→ How to complete this task
Word for word, give the records again, dropping any picture they hold.

───

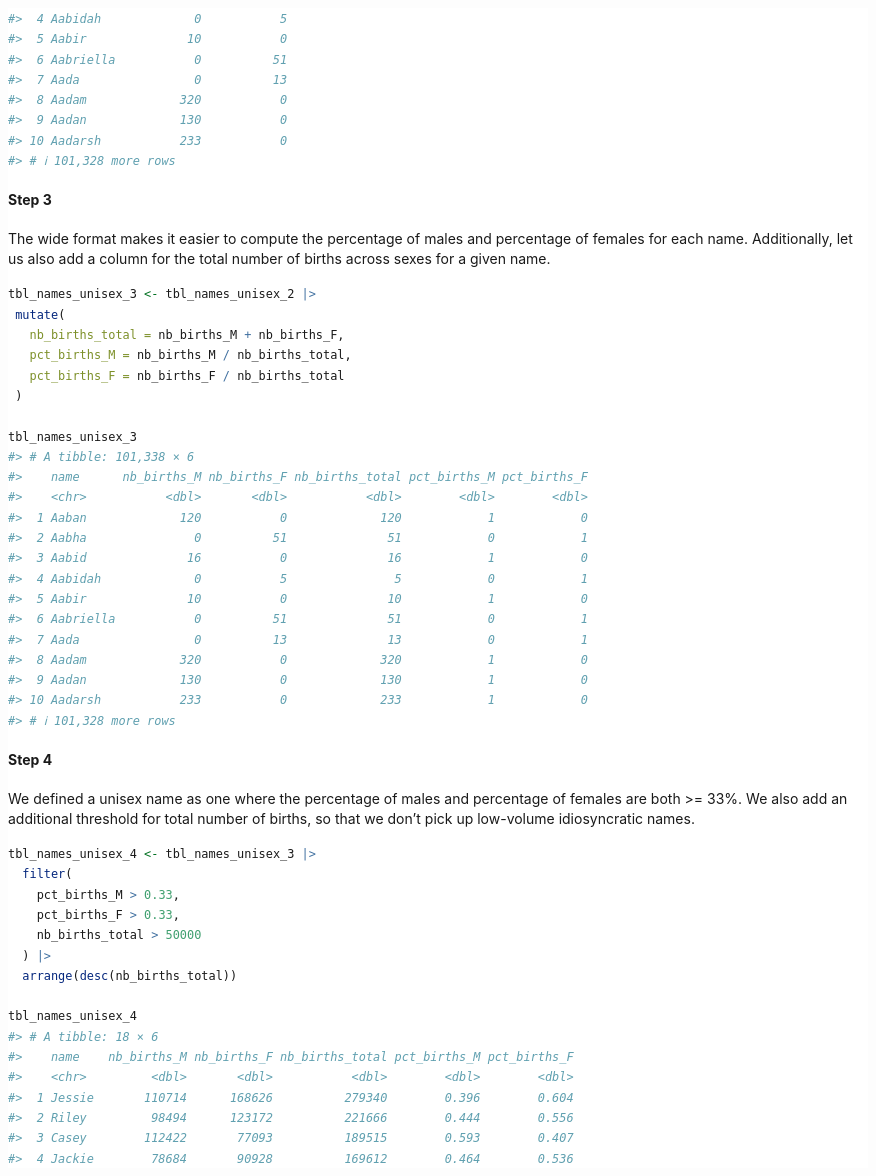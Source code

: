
 ``` r
#>  4 Aabidah             0           5
#>  5 Aabir              10           0
#>  6 Aabriella           0          51
#>  7 Aada                0          13
#>  8 Aadam             320           0
#>  9 Aadan             130           0
#> 10 Aadarsh           233           0
#> # ℹ 101,328 more rows
```

#### Step 3

The wide format makes it easier to compute the percentage of males and
percentage of females for each name. Additionally, let us also add a
column for the total number of births across sexes for a given name.

``` r
tbl_names_unisex_3 <- tbl_names_unisex_2 |> 
 mutate(
   nb_births_total = nb_births_M + nb_births_F,
   pct_births_M = nb_births_M / nb_births_total,
   pct_births_F = nb_births_F / nb_births_total
 )

tbl_names_unisex_3
#> # A tibble: 101,338 × 6
#>    name      nb_births_M nb_births_F nb_births_total pct_births_M pct_births_F
#>    <chr>           <dbl>       <dbl>           <dbl>        <dbl>        <dbl>
#>  1 Aaban             120           0             120            1            0
#>  2 Aabha               0          51              51            0            1
#>  3 Aabid              16           0              16            1            0
#>  4 Aabidah             0           5               5            0            1
#>  5 Aabir              10           0              10            1            0
#>  6 Aabriella           0          51              51            0            1
#>  7 Aada                0          13              13            0            1
#>  8 Aadam             320           0             320            1            0
#>  9 Aadan             130           0             130            1            0
#> 10 Aadarsh           233           0             233            1            0
#> # ℹ 101,328 more rows
```

#### Step 4

We defined a unisex name as one where the percentage of males and
percentage of females are both \>= 33%. We also add an additional
threshold for total number of births, so that we don’t pick up
low-volume idiosyncratic names.

``` r
tbl_names_unisex_4 <- tbl_names_unisex_3 |> 
  filter(
    pct_births_M > 0.33,
    pct_births_F > 0.33,
    nb_births_total > 50000
  ) |> 
  arrange(desc(nb_births_total))

tbl_names_unisex_4
#> # A tibble: 18 × 6
#>    name    nb_births_M nb_births_F nb_births_total pct_births_M pct_births_F
#>    <chr>         <dbl>       <dbl>           <dbl>        <dbl>        <dbl>
#>  1 Jessie       110714      168626          279340        0.396        0.604
#>  2 Riley         98494      123172          221666        0.444        0.556
#>  3 Casey        112422       77093          189515        0.593        0.407
#>  4 Jackie        78684       90928          169612        0.464        0.536
```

───

→ Your solution
Source code

:
 ``` r
#>  4 Aabidah             0           5
#>  5 Aabir              10           0
#>  6 Aabriella           0          51
#>  7 Aada                0          13
#>  8 Aadam             320           0
#>  9 Aadan             130           0
#> 10 Aadarsh           233           0
#> # ℹ 101,328 more rows
```

#### Step 3

The wide format makes it easier to compute the percentage of males and
percentage of females for each name. Additionally, let us also add a
column for the total number of births across sexes for a given name.

``` r
tbl_names_unisex_3 <- tbl_names_unisex_2 |> 
 mutate(
   nb_births_total = nb_births_M + nb_births_F,
   pct_births_M = nb_births_M / nb_births_total,
   pct_births_F = nb_births_F / nb_births_total
 )

tbl_names_unisex_3
#> # A tibble: 101,338 × 6
#>    name      nb_births_M nb_births_F nb_births_total pct_births_M pct_births_F
#>    <chr>           <dbl>       <dbl>           <dbl>        <dbl>        <dbl>
#>  1 Aaban             120           0             120            1            0
#>  2 Aabha               0          51              51            0            1
#>  3 Aabid              16           0              16            1            0
#>  4 Aabidah             0           5               5            0            1
#>  5 Aabir              10           0              10            1            0
#>  6 Aabriella           0          51              51            0            1
#>  7 Aada                0          13              13            0            1
#>  8 Aadam             320           0             320            1            0
#>  9 Aadan             130           0             130            1            0
#> 10 Aadarsh           233           0             233            1            0
#> # ℹ 101,328 more rows
```

#### Step 4

We defined a unisex name as one where the percentage of males and
percentage of females are both \>= 33%. We also add an additional
threshold for total number of births, so that we don’t pick up
low-volume idiosyncratic names.

``` r
tbl_names_unisex_4 <- tbl_names_unisex_3 |> 
  filter(
    pct_births_M > 0.33,
    pct_births_F > 0.33,
    nb_births_total > 50000
  ) |> 
  arrange(desc(nb_births_total))

tbl_names_unisex_4
#> # A tibble: 18 × 6
#>    name    nb_births_M nb_births_F nb_births_total pct_births_M pct_births_F
#>    <chr>         <dbl>       <dbl>           <dbl>        <dbl>        <dbl>
#>  1 Jessie       110714      168626          279340        0.396        0.604
#>  2 Riley         98494      123172          221666        0.444        0.556
#>  3 Casey        112422       77093          189515        0.593        0.407
#>  4 Jackie        78684       90928          169612        0.464        0.536
```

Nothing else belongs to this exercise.